Saved entries
—————
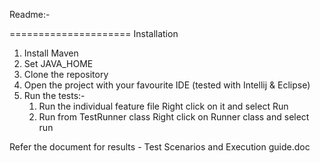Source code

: Readme:-


=====================
Installation
1. Install Maven
2. Set JAVA_HOME
3. Clone the repository
4. Open the project with your favourite IDE (tested with Intellij & Eclipse)
5. Run the tests:-
    1. Run the individual feature file
    Right click on it and select Run
    2. Run from TestRunner class
    Right click on Runner class and select run


 Refer the document for results - Test Scenarios and Execution guide.doc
—————
**Your objective:** Nothing outside the span should appear: transcribe the lines from the one containing "1. Run the individual feature file" through the last line of the records.

**Exercise response:**
    1. Run the individual feature file
    Right click on it and select Run
    2. Run from TestRunner class
    Right click on Runner class and select run


 Refer the document for results - Test Scenarios and Execution guide.doc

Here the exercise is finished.